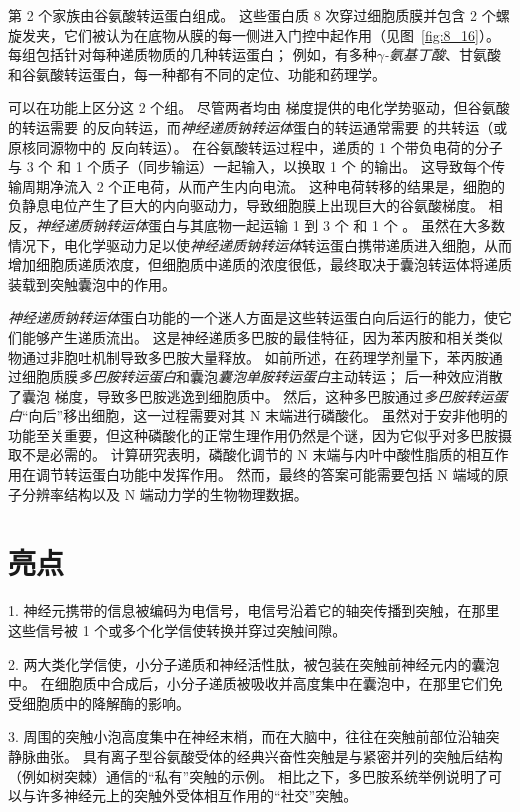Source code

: 第 2 个家族由谷氨酸转运蛋白组成。
这些蛋白质 8 次穿过细胞质膜并包含 2 个螺旋发夹，它们被认为在底物从膜的每一侧进入门控中起作用（见图~\ref{fig:8_16}）。
每组包括针对每种递质物质的几种转运蛋白；
例如，有多种\textit{$\gamma$-氨基丁酸}、甘氨酸和谷氨酸转运蛋白，每一种都有不同的定位、功能和药理学。


可以在功能上区分这 2 个组。
尽管两者均由  梯度提供的电化学势驱动，但谷氨酸的转运需要  的反向转运，而\textit{神经递质钠转运体}蛋白的转运通常需要  的共转运（或原核同源物中的  反向转运）。
在谷氨酸转运过程中，递质的 1 个带负电荷的分子与 3 个  和 1 个质子（同步输运）一起输入，以换取 1 个  的输出。
这导致每个传输周期净流入 2 个正电荷，从而产生内向电流。
这种电荷转移的结果是，细胞的负静息电位产生了巨大的内向驱动力，导致细胞膜上出现巨大的谷氨酸梯度。
相反，\textit{神经递质钠转运体}蛋白与其底物一起运输 1 到 3 个  和 1 个 。
虽然在大多数情况下，电化学驱动力足以使\textit{神经递质钠转运体}转运蛋白携带递质进入细胞，从而增加细胞质递质浓度，但细胞质中递质的浓度很低，最终取决于囊泡转运体将递质装载到突触囊泡中的作用。


\textit{神经递质钠转运体}蛋白功能的一个迷人方面是这些转运蛋白向后运行的能力，使它们能够产生递质流出。
这是神经递质多巴胺的最佳特征，因为苯丙胺和相关类似物通过非胞吐机制导致多巴胺大量释放。
如前所述，在药理学剂量下，苯丙胺通过细胞质膜\textit{多巴胺转运蛋白}和囊泡\textit{囊泡单胺转运蛋白}主动转运；
后一种效应消散了囊泡  梯度，导致多巴胺逃逸到细胞质中。
然后，这种多巴胺通过\textit{多巴胺转运蛋白}“向后”移出细胞，这一过程需要对其 N 末端进行磷酸化。
虽然对于安非他明的功能至关重要，但这种磷酸化的正常生理作用仍然是个谜，因为它似乎对多巴胺摄取不是必需的。
计算研究表明，磷酸化调节的 N 末端与内叶中酸性脂质的相互作用在调节转运蛋白功能中发挥作用。
然而，最终的答案可能需要包括 N 端域的原子分辨率结构以及 N 端动力学的生物物理数据。



\section{亮点}

1. 神经元携带的信息被编码为电信号，电信号沿着它的轴突传播到突触，在那里这些信号被 1 个或多个化学信使转换并穿过突触间隙。


2. 两大类化学信使，小分子递质和神经活性肽，被包装在突触前神经元内的囊泡中。
在细胞质中合成后，小分子递质被吸收并高度集中在囊泡中，在那里它们免受细胞质中的降解酶的影响。


3. 周围的突触小泡高度集中在神经末梢，而在大脑中，往往在突触前部位沿轴突静脉曲张。
具有离子型谷氨酸受体的经典兴奋性突触是与紧密并列的突触后结构（例如树突棘）通信的“私有”突触的示例。
相比之下，多巴胺系统举例说明了可以与许多神经元上的突触外受体相互作用的“社交”突触。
=====
▶ _Work item_
For the material above, state the number of lines that include the word "神经递质钠转运体". Leave out everything else.

▶ _Task output_
4